You cannot die to self without a willingness to surrender, surrendering your own desire and will for the sake of others. In the Holy Week story this is most profoundly seen when Jesus was in the garden the night of his arrest and betrayal. He knows what is coming, going to the cross, taking on the sin of the world and he is asking the Father for a plan “b,” if there is another way to accomplish this, he is ready to hear it. This amazing exchange shows the humanity of Jesus. He is God, he can make it all go away, no one can take his life, he must give it away. So, what does he do? He surrenders his will, saying,
“Father, if you are willing, remove this cup from me. Nevertheless, not my will, but yours, be done” (Luke 22:42).

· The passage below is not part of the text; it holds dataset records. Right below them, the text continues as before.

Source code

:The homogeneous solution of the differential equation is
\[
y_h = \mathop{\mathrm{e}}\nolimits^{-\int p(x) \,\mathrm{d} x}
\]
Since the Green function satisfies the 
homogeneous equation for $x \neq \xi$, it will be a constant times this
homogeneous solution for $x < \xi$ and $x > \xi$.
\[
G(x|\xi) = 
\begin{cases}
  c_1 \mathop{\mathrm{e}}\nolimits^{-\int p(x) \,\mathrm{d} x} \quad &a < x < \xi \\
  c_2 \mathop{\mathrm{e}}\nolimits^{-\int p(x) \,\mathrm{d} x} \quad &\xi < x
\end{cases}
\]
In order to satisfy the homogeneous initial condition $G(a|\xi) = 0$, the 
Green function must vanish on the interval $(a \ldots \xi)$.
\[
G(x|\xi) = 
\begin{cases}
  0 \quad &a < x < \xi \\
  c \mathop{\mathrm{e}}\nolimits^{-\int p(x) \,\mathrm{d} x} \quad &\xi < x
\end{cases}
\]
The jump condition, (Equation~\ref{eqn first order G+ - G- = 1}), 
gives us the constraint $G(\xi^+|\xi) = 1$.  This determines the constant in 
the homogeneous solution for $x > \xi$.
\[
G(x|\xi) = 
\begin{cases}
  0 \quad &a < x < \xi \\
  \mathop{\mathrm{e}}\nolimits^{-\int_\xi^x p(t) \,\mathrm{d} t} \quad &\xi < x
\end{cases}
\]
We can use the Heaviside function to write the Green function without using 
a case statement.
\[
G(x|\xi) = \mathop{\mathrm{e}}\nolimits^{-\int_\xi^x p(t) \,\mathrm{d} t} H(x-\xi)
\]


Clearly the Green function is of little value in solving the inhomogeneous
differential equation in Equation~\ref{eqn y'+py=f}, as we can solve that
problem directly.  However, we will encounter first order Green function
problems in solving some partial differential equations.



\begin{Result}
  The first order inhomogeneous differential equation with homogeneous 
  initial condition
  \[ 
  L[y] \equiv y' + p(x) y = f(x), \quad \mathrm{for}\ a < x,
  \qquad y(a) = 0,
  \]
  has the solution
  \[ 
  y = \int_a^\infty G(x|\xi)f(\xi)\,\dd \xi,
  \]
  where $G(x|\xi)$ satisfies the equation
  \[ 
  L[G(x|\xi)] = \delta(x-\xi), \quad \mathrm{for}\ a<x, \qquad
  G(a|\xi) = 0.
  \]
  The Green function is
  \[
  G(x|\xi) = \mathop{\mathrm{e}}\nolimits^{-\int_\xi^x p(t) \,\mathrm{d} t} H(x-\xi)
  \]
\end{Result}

Jesus surrenders his will to death, even death on a cross. Yes, on Easter Sunday he will rise again, but this does not minimize the pain and suffering of the cross, this does not minimize the physical beatings he took, the agony of taking on the sins of the world, a pain that caused him to echo in agony the words of David, “my God my God why have you forsaken me (Mark 15:34)?!” This serves as a powerful reminder as to why people, in general, and me specifically, don’t like to surrender. Surrender is hard, surrender is admitting you can’t do it yourself, or that you might be wrong.

My favorite rock star, theologian and to be honest man-crush, Bono, ironically named his own autobiography, Surrender. In this book there is a chapter called “Moment of Surrender,” each chapter of the book is named for one of the band’s songs. In this chapter he unpacks the idea of surrender, and two insights really speak to this idea of surrender as related to the Easter story. Concerning letting go he says,
“The moment of surrender is the moment you choose to lose control of your life, the split second of powerlessness where you trust that some kind of “higher power” better be in charge, because you certainly are not” (p. 541).
Here, he is echoing the wisdom of recovery and the 12 Steps, that begin with an admission that you are powerless over something by yourself; namely, that you need help. Even Jesus recognized in his limitations as a human, that he needed help from the Father.
So, how much more do you and I need to admit our own need for help? How much more do we need to accept that we better not be in charge (because if we are we are doomed)?
Bono also takes a posture towards surrender that I had not considered before:
“Maybe I am discovering that surrender does not have to always follow defeat and maybe all the fuller after victory. When you’ve won the argument and now understand you never needed to have. The argument with your life that’s no longer necessary” (p. 545).
This is powerful, because it gets to the should I, instead of the can I question? In my own life I have had my own share of hollow victories. To win only to discover how much that win cost me. For me, dying to self or hugging my cactus has come to mean this simple truth:
The “win” isn’t worth it, because I am fighting a battle that isn’t mine to fight in the first place.
I need to remember and practice this kind of surrender. Jesus went to the cross and rose again, the victory is his. He surrendered and came out victorious. So, today I continue to wrestle with what is too often holding me back from surrendering myself and claiming the victory He has already won, as Bono cleverly reminds us at the end of another of his song’s, “Sunday, Bloody Sunday.”